Apart from using TUNEL assays, DNA laddering can also be carried out to assay apoptotic cells.

Cells dyring by apoptosis cleave their DNA in regular lengths, producing a ladder like fragments. These ladder like fragments can become isolated and used to identify whether orn ot cells are undergoing apoptosis or not.

Question 44

What assays are used to determine cell survival?

Answer 44

Colorimetry assay - again using the MTT/MTS reagent.

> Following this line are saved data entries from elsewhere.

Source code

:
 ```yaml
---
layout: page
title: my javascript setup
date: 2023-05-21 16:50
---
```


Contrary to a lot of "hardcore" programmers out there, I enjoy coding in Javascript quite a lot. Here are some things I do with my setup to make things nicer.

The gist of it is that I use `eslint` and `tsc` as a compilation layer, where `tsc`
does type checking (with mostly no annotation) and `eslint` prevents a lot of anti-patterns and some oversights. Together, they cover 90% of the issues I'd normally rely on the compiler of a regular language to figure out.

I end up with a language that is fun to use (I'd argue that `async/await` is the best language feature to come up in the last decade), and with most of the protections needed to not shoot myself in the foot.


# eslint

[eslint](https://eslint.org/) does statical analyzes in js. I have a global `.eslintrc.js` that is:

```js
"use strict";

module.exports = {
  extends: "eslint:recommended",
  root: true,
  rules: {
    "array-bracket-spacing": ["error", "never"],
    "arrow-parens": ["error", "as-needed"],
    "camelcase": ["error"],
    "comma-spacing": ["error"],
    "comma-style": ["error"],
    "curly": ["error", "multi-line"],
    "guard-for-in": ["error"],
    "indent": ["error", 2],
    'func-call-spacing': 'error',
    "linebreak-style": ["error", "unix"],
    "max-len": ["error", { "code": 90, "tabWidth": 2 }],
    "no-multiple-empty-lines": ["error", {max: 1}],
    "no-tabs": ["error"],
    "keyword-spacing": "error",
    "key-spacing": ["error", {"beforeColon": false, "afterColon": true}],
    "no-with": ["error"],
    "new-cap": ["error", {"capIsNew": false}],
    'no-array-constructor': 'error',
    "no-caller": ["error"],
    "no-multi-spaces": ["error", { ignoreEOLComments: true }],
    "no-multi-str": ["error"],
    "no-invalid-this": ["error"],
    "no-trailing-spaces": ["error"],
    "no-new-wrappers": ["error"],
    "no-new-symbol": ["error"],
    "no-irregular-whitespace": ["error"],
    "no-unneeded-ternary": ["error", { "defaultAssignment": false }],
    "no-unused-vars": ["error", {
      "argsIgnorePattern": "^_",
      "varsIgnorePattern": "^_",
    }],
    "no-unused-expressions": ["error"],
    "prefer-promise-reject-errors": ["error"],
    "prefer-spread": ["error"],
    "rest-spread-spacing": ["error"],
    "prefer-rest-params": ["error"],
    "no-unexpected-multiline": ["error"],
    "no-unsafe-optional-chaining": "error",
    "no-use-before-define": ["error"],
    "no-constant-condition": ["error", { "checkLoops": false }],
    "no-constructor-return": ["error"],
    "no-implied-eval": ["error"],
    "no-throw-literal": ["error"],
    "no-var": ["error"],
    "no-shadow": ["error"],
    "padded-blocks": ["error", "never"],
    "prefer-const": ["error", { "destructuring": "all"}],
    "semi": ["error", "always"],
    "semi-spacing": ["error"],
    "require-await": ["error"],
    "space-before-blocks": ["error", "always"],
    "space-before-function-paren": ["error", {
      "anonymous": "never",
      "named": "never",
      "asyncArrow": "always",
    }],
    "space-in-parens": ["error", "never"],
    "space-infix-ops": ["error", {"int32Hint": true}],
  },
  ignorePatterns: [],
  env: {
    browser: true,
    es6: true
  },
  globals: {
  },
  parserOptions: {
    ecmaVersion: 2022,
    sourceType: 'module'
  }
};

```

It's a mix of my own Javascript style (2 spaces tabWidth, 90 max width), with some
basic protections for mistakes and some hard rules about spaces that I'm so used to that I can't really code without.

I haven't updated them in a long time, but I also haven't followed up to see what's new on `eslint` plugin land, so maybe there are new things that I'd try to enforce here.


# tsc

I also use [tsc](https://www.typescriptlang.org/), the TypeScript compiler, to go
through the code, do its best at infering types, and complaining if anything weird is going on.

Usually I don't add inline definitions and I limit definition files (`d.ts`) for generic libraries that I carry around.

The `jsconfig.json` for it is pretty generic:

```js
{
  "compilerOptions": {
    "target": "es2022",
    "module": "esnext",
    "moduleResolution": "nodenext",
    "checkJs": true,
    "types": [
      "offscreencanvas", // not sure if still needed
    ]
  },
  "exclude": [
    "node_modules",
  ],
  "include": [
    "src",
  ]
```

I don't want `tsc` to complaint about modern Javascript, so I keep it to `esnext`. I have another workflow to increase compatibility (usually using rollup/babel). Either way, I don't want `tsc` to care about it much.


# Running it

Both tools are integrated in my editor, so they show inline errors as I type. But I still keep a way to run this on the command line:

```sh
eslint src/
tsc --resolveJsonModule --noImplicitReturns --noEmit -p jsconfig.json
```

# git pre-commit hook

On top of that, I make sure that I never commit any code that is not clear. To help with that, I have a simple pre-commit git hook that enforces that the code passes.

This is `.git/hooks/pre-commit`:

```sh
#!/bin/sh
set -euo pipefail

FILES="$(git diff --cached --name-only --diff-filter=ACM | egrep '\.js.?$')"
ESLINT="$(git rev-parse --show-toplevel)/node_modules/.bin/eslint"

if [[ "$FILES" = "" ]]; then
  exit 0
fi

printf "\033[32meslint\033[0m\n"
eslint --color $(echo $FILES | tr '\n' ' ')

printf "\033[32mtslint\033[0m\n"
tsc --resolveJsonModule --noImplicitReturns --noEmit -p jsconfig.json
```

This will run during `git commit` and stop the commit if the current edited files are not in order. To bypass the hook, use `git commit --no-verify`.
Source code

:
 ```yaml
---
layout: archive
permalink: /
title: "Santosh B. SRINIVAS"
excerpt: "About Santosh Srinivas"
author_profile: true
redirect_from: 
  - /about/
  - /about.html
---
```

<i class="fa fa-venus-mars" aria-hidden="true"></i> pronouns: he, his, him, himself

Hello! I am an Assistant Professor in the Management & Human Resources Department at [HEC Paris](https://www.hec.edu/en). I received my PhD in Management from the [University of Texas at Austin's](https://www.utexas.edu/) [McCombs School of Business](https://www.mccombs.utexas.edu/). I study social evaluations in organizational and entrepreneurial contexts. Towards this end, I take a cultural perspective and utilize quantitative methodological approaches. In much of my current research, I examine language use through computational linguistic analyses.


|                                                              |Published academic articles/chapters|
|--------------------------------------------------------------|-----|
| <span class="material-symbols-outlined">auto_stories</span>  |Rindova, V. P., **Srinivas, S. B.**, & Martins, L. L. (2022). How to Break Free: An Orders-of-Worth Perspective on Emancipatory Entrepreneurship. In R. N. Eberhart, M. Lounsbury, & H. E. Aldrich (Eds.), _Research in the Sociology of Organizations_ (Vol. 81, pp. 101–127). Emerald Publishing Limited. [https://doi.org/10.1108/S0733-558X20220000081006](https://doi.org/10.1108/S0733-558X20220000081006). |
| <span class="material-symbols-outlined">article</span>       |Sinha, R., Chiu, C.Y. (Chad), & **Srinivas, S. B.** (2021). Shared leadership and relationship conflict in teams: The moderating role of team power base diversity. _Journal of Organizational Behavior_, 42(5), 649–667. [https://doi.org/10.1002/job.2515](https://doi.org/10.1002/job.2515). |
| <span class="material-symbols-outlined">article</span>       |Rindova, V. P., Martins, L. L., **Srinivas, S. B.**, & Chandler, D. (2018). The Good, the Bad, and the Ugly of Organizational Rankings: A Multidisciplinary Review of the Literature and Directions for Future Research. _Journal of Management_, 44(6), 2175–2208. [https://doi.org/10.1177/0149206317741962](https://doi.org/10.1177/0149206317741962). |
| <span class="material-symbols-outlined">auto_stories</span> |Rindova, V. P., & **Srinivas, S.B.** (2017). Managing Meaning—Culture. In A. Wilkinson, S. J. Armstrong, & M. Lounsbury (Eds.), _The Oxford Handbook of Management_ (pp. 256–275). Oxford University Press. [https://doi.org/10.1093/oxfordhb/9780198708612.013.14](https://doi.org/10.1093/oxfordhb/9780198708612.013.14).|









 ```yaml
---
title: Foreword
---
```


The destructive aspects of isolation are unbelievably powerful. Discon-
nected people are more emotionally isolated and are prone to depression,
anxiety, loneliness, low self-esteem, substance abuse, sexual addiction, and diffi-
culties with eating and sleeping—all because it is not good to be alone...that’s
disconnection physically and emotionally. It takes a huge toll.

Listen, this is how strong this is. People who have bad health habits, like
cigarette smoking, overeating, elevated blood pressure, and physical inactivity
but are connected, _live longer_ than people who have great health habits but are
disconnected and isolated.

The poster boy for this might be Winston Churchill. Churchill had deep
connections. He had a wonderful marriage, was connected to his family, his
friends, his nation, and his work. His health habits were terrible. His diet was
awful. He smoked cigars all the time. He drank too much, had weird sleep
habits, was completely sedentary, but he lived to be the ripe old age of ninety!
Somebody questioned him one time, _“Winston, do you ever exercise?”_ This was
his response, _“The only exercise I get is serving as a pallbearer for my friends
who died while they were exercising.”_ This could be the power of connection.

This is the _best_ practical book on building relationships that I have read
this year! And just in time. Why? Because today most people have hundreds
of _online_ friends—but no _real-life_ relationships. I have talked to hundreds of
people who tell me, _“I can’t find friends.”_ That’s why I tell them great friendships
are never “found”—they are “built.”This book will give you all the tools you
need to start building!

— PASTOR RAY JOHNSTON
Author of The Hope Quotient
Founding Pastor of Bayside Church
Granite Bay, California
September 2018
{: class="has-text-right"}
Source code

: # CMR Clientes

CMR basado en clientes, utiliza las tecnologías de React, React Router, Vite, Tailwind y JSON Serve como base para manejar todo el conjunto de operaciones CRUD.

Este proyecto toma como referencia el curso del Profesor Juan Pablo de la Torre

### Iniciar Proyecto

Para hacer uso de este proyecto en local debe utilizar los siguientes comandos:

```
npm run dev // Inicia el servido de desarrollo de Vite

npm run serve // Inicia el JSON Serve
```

Although the same assay as the proliferation assay is being used, what distinguishes between the 2 assays is that in the cell survival assay is that,we are looking at whether or not cell number has risen (proliferation) or fallen (apoptosis) from the starting number. This can be determined by the relative degree of browness proprtional to the number of respiring cells.

Question 45

What other specific markers for apoptosis can be assessed?

Answer 45

e.g. cleavage of PARP

Question 46

What are the assay requirements needed to informs us that cells are dying via apoptosis?

Answer 46

At least 2 different assays are needed to convice that cells are dying via apoptosis e.g. MTS + TUNEL etc.

Question 47

What is the most common cell culture medium?

Answer 47

DMEM containing 10% fetal calf serum (DMEM/10% FCS).

This is the standard medium for culturing most non-neuronal cell types e.g. fibroblasts, epithelial cells and astrocytes.

DMEM, IMDM and RPMI are often used to culture leukocytes as well.

Question 48

How often do cells proliferate when DMEM FCS 10% is used?

Answer 48

Every 24 hours

Question 49

What happens when a lower FCS% is used?

Answer 49

The cels will survive but will proliferate at a much lower rate.

Question 50

When would you want to use lower FCS concentrations e.g. 0.5%?

Answer 50

When you are looking at the effect of a growth factor on cell division.

There is no point in using 10% FCS because the FCS will stimulate cell proliferation. By using a lower percentage, any cell division can be attribued to the growth factor.